In fact, a popular website called Lost in Translation (tashian.com/multibabel) allows the user to translate a piece of text consecutively ten times. “I’m a little teapot, short and stout” becomes “They are a small potentiometer, short circuits and a beer of malzes of the tea.”
The sole advantage of Babel Fish, beyond entertainment, is that it translates large blocks of text and also entire websites, so that a basic, if flawed, understanding is gained by its user.
There are countless free online dictionaries that will translate just about any language from one to the other, and many, like Google Translate, offer the same block text conversions as Babel Fish.
So where do I turn for accuracy? The single most valuable online translator is Word Reference (wordreference.com), which has offered free online bilingual dictionaries since 1999.
Word Reference, once discovered by desperate language students and linguistic junkies, will become a permanent bookmark online. It is an immense glossary, boasting a catalog of 120,000 Spanish words with 250,000 translations.
Type a word into the search box, “decir” for instance, and a long list of definitions pops up along with a speaker icon to click if you’d like to hear it pronounced aloud. Along with every definition (in this case, one noun form and five verb forms) comes an example and its translation. Decir’s third definition implies to opinar, afirmar, proponer: “¿Qué me dices de mi nuevo corte de pelo?” is “what do you think of my new haircut?”
Then the site lists countless idioms and expressions below the definitions. “Ni que decir tiene,” means “needless to say,” and “!No me digas!” is “really!” according to Word Reference.
And at the end of that list is the reason Word Reference rocks: forums. If you search a word and it doesn’t appear, or the use you sought is not addressed in its definition or idiom list, chances are another person had the same problem and requested assistance in the forum from other users.
An entire thread of the responses, including the original user’s question along with opinions from native speakers from around the world, appears when you click on the thread’s title. Under decir, link to these inquiries read “cabe decir,” “’to claim ... decir, mostrar, or afirmar?’” and “al decir.”

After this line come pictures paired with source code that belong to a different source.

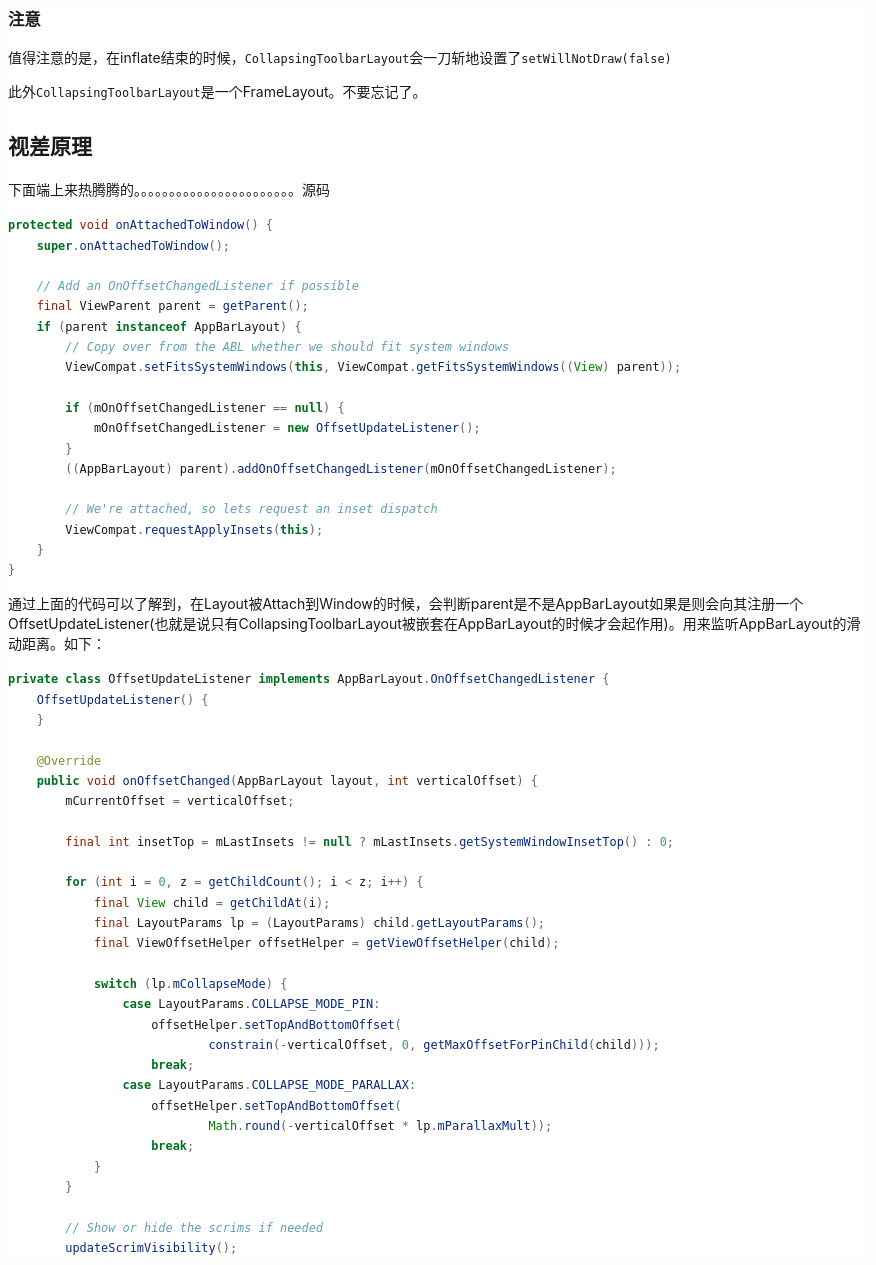 ### 注意

值得注意的是，在inflate结束的时候，`CollapsingToolbarLayout`会一刀斩地设置了`setWillNotDraw(false)`

此外`CollapsingToolbarLayout`是一个FrameLayout。不要忘记了。


## 视差原理

下面端上来热腾腾的。。。。。。。。。。。。。。。。。。。。。。。源码

```java
protected void onAttachedToWindow() {
    super.onAttachedToWindow();

    // Add an OnOffsetChangedListener if possible
    final ViewParent parent = getParent();
    if (parent instanceof AppBarLayout) {
        // Copy over from the ABL whether we should fit system windows
        ViewCompat.setFitsSystemWindows(this, ViewCompat.getFitsSystemWindows((View) parent));

        if (mOnOffsetChangedListener == null) {
            mOnOffsetChangedListener = new OffsetUpdateListener();
        }
        ((AppBarLayout) parent).addOnOffsetChangedListener(mOnOffsetChangedListener);

        // We're attached, so lets request an inset dispatch
        ViewCompat.requestApplyInsets(this);
    }
}
```

通过上面的代码可以了解到，在Layout被Attach到Window的时候，会判断parent是不是AppBarLayout如果是则会向其注册一个OffsetUpdateListener(也就是说只有CollapsingToolbarLayout被嵌套在AppBarLayout的时候才会起作用)。用来监听AppBarLayout的滑动距离。如下：

```java
private class OffsetUpdateListener implements AppBarLayout.OnOffsetChangedListener {
    OffsetUpdateListener() {
    }

    @Override
    public void onOffsetChanged(AppBarLayout layout, int verticalOffset) {
        mCurrentOffset = verticalOffset;

        final int insetTop = mLastInsets != null ? mLastInsets.getSystemWindowInsetTop() : 0;

        for (int i = 0, z = getChildCount(); i < z; i++) {
            final View child = getChildAt(i);
            final LayoutParams lp = (LayoutParams) child.getLayoutParams();
            final ViewOffsetHelper offsetHelper = getViewOffsetHelper(child);

            switch (lp.mCollapseMode) {
                case LayoutParams.COLLAPSE_MODE_PIN:
                    offsetHelper.setTopAndBottomOffset(
                            constrain(-verticalOffset, 0, getMaxOffsetForPinChild(child)));
                    break;
                case LayoutParams.COLLAPSE_MODE_PARALLAX:
                    offsetHelper.setTopAndBottomOffset(
                            Math.round(-verticalOffset * lp.mParallaxMult));
                    break;
            }
        }

        // Show or hide the scrims if needed
        updateScrimVisibility();

``` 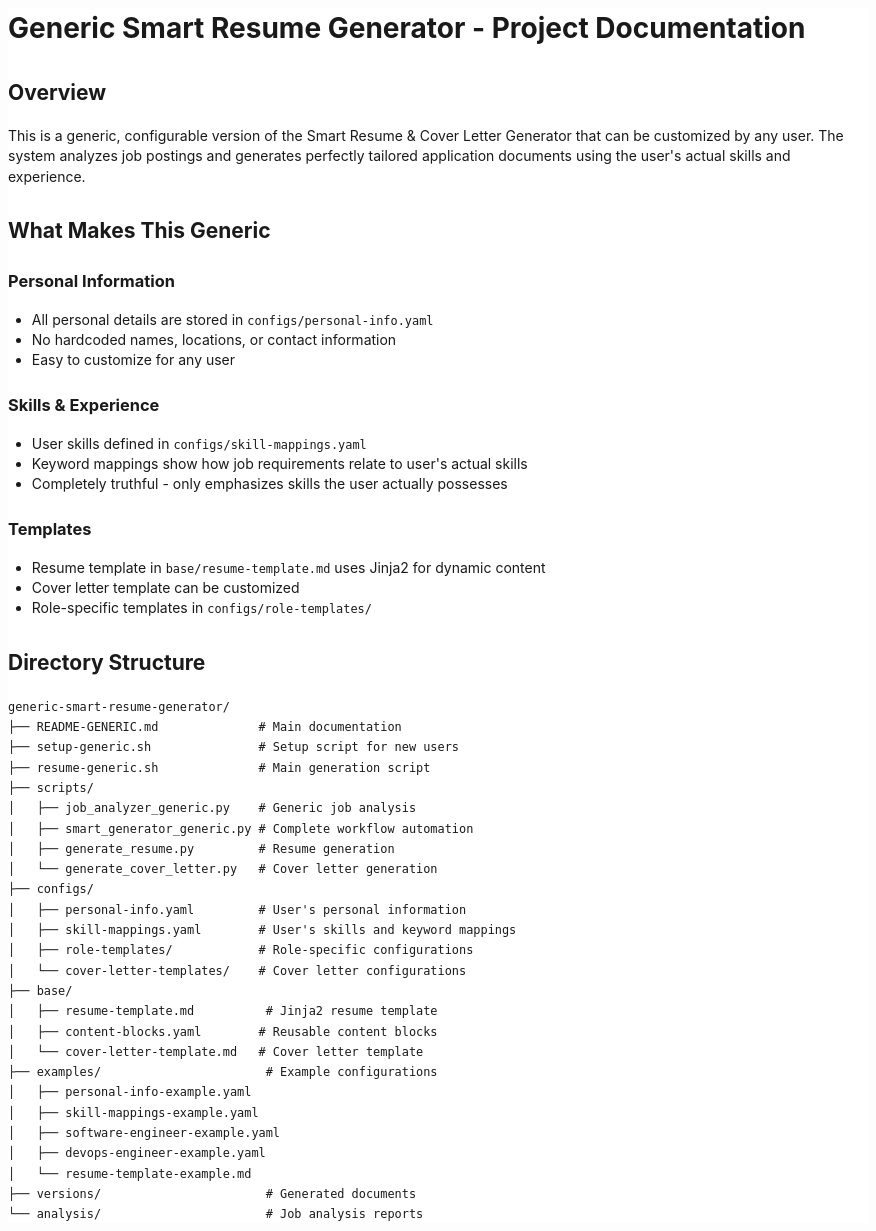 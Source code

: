 # Generic Smart Resume Generator - Project Documentation

## Overview

This is a generic, configurable version of the Smart Resume & Cover Letter Generator that can be customized by any user. The system analyzes job postings and generates perfectly tailored application documents using the user's actual skills and experience.

## What Makes This Generic

### Personal Information
- All personal details are stored in `configs/personal-info.yaml`
- No hardcoded names, locations, or contact information
- Easy to customize for any user

### Skills & Experience
- User skills defined in `configs/skill-mappings.yaml`
- Keyword mappings show how job requirements relate to user's actual skills
- Completely truthful - only emphasizes skills the user actually possesses

### Templates
- Resume template in `base/resume-template.md` uses Jinja2 for dynamic content
- Cover letter template can be customized
- Role-specific templates in `configs/role-templates/`

## Directory Structure

```
generic-smart-resume-generator/
├── README-GENERIC.md              # Main documentation
├── setup-generic.sh               # Setup script for new users
├── resume-generic.sh              # Main generation script
├── scripts/
│   ├── job_analyzer_generic.py    # Generic job analysis
│   ├── smart_generator_generic.py # Complete workflow automation
│   ├── generate_resume.py         # Resume generation
│   └── generate_cover_letter.py   # Cover letter generation
├── configs/
│   ├── personal-info.yaml         # User's personal information
│   ├── skill-mappings.yaml        # User's skills and keyword mappings
│   ├── role-templates/            # Role-specific configurations
│   └── cover-letter-templates/    # Cover letter configurations
├── base/
│   ├── resume-template.md          # Jinja2 resume template
│   ├── content-blocks.yaml        # Reusable content blocks
│   └── cover-letter-template.md   # Cover letter template
├── examples/                       # Example configurations
│   ├── personal-info-example.yaml
│   ├── skill-mappings-example.yaml
│   ├── software-engineer-example.yaml
│   ├── devops-engineer-example.yaml
│   └── resume-template-example.md
├── versions/                       # Generated documents
└── analysis/                       # Job analysis reports
```

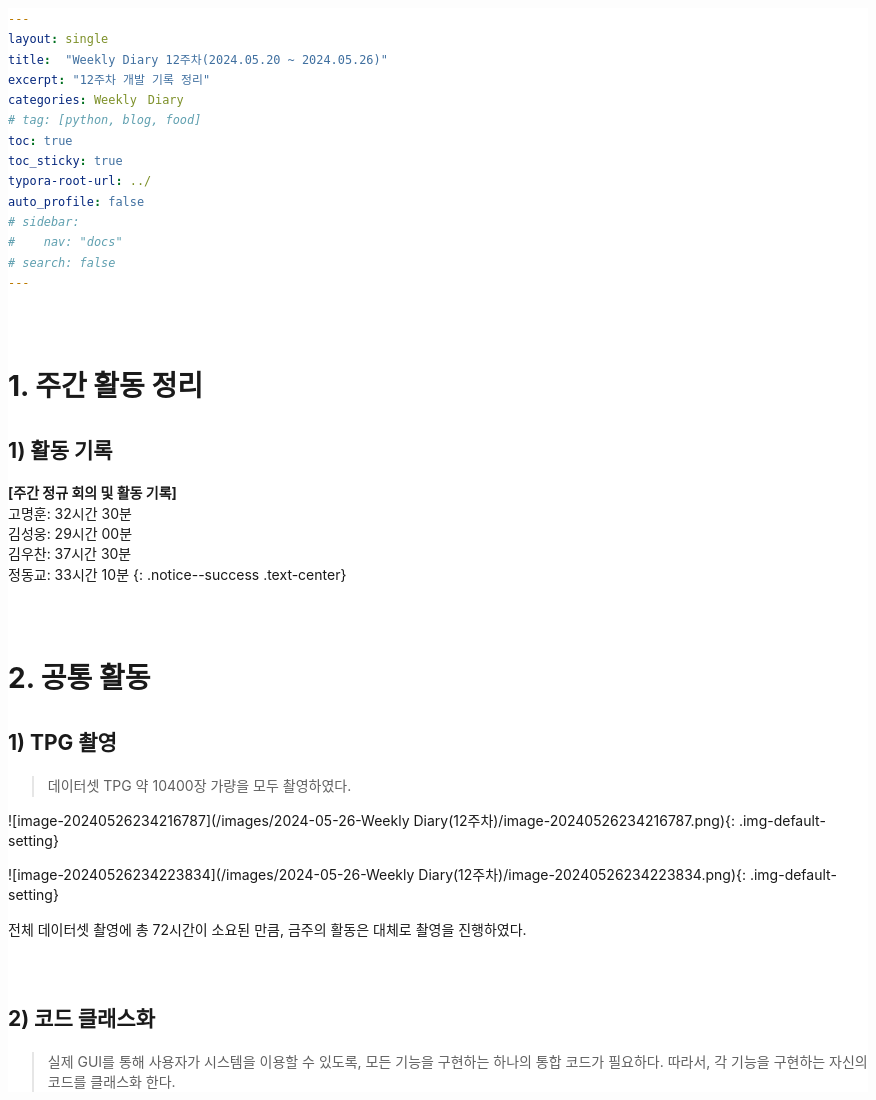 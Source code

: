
 ```yaml
---
layout: single
title:  "Weekly Diary 12주차(2024.05.20 ~ 2024.05.26)"
excerpt: "12주차 개발 기록 정리"
categories: WeeklyㅤDiary
# tag: [python, blog, food]
toc: true
toc_sticky: true
typora-root-url: ../
auto_profile: false
# sidebar:
#    nav: "docs"
# search: false
---
```


<br>

# 1. 주간 활동 정리

## **1) 활동 기록**

**[주간 정규 회의 및 활동 기록]**  
고명훈: 32시간 30분  
김성웅: 29시간 00분  
김우찬: 37시간 30분  
정동교: 33시간 10분
{: .notice--success .text-center}

<br>

# 2. 공통 활동

## **1) TPG 촬영**

> 데이터셋 TPG 약 10400장 가량을 모두 촬영하였다.

![image-20240526234216787](/images/2024-05-26-Weekly Diary(12주차)/image-20240526234216787.png){: .img-default-setting}

![image-20240526234223834](/images/2024-05-26-Weekly Diary(12주차)/image-20240526234223834.png){: .img-default-setting}

전체 데이터셋 촬영에 총 72시간이 소요된 만큼, 금주의 활동은 대체로 촬영을 진행하였다.

<br>

## **2) 코드 클래스화**

> 실제 GUI를 통해 사용자가 시스템을 이용할 수 있도록, 모든 기능을 구현하는 하나의 통합 코드가 필요하다. 따라서, 각 기능을 구현하는 자신의 코드를 클래스화 한다.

In order not to seem too prejudiced (I have found no site more informative and user-friendly than Word Reference), I’ll say that there are so many free dictionaries online these days that it’s probably hard to go wrong. For instance, Reverso (dictionary.reverso.net/) is a compilation of various technical dictionaries-business, medical, and computer-and will instantly conjugate any verb. If you’ve got Google Translate set up as your homepage for a quick conversion every now and then, by all means, translate away.
Word Reference, however, is the anti-Babel Fish. It insists that you read into a word before going off and using it willy-nilly, that you know its alternate definitions and compound forms, and that you understand hacerse pato is not a cooking technique for poultry.